Was macht Claude Mythos KI so besonders?

Claude Mythos zeichnet sich durch seine Fähigkeit aus, selbst tief verborgene Sicherheitslücken in Software zu erkennen. Diese Fähigkeit, kombiniert mit der Geheimhaltung des Modells, macht es zu einem mächtigen Werkzeug, birgt aber auch Risiken.

Welche Risiken birgt der unbefugte Zugriff auf Claude Mythos?

Wenn Unbefugte Zugriff auf Claude Mythos erhalten, könnten sie die KI nutzen, um gezielt nach Schwachstellen in Systemen zu suchen und diese für Cyberangriffe auszunutzen. Dies könnte zu erheblichen Schäden führen. (Lesen Sie auch: Handynetz Mindern: App Ermöglicht Anspruch auf Entschädigung)

Wie will Anthropic den Missbrauch von Claude Mythos verhindern?

Anthropic hat keine Pläne, Mythos öffentlich zugänglich zu machen, und gewährt den Zugang nur ausgewählten Unternehmen und Organisationen, damit diese Schwachstellen in ihrer Software schließen können. Dies soll das Risiko eines Missbrauchs minimieren.
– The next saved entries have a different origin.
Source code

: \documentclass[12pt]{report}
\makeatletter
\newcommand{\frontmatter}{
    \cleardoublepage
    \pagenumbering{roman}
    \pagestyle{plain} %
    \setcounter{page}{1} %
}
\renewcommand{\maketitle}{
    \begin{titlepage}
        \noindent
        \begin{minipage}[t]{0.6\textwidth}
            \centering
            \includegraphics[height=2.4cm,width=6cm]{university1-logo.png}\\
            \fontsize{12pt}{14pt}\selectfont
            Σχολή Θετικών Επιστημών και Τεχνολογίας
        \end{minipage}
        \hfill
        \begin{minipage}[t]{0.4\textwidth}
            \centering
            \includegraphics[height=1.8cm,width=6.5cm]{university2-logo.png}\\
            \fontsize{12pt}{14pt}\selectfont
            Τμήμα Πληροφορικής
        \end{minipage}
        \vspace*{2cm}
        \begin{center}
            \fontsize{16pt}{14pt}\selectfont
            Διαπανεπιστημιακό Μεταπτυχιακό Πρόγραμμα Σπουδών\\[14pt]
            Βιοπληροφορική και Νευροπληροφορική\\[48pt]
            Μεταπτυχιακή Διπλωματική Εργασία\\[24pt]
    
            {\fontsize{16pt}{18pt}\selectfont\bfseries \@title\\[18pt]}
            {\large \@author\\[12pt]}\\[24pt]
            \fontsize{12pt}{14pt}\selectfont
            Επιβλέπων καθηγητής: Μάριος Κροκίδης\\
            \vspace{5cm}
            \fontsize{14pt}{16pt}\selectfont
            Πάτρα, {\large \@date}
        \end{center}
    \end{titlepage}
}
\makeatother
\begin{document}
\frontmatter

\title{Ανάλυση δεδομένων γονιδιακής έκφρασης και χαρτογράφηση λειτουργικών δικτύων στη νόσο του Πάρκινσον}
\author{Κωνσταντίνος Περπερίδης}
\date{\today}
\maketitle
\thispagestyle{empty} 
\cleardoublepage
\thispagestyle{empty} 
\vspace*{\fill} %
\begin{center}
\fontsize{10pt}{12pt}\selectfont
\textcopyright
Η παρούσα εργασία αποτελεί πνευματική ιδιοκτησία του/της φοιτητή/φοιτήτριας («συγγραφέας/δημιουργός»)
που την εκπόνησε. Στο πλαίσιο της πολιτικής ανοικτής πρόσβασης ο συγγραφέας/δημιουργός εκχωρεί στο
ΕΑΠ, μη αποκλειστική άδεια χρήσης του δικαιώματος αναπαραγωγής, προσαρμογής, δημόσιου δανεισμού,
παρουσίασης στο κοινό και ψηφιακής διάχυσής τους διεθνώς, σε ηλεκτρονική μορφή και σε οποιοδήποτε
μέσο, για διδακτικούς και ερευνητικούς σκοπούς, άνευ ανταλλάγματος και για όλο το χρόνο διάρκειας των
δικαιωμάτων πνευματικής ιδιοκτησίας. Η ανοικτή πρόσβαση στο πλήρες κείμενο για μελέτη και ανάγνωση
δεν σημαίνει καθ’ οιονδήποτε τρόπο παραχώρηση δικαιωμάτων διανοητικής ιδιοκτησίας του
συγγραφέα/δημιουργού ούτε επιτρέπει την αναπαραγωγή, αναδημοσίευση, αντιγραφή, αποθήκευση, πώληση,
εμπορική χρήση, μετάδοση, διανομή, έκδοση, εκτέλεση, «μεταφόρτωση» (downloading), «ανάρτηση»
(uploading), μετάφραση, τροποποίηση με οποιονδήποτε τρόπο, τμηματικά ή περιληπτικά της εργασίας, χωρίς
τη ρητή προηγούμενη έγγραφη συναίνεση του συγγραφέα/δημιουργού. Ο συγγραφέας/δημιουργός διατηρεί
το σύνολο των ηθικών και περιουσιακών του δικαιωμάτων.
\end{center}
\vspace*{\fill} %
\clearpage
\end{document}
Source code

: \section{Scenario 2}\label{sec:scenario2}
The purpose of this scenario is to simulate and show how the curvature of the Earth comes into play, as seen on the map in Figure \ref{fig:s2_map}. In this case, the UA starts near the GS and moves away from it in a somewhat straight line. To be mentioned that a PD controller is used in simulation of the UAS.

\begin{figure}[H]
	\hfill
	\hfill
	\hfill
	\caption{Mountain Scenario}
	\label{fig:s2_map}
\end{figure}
Welche Rolle spielt die DSGVO bei der Entwicklung und dem Einsatz von KI-Systemen wie Claude Mythos?

Die Datenschutz-Grundverordnung (DSGVO) spielt eine entscheidende Rolle, da sie den Schutz personenbezogener Daten bei der Entwicklung und dem Einsatz von KI-Systemen vorschreibt. Unternehmen müssen sicherstellen, dass ihre KI-Systeme datenschutzkonform sind und die Rechte der betroffenen Personen wahren.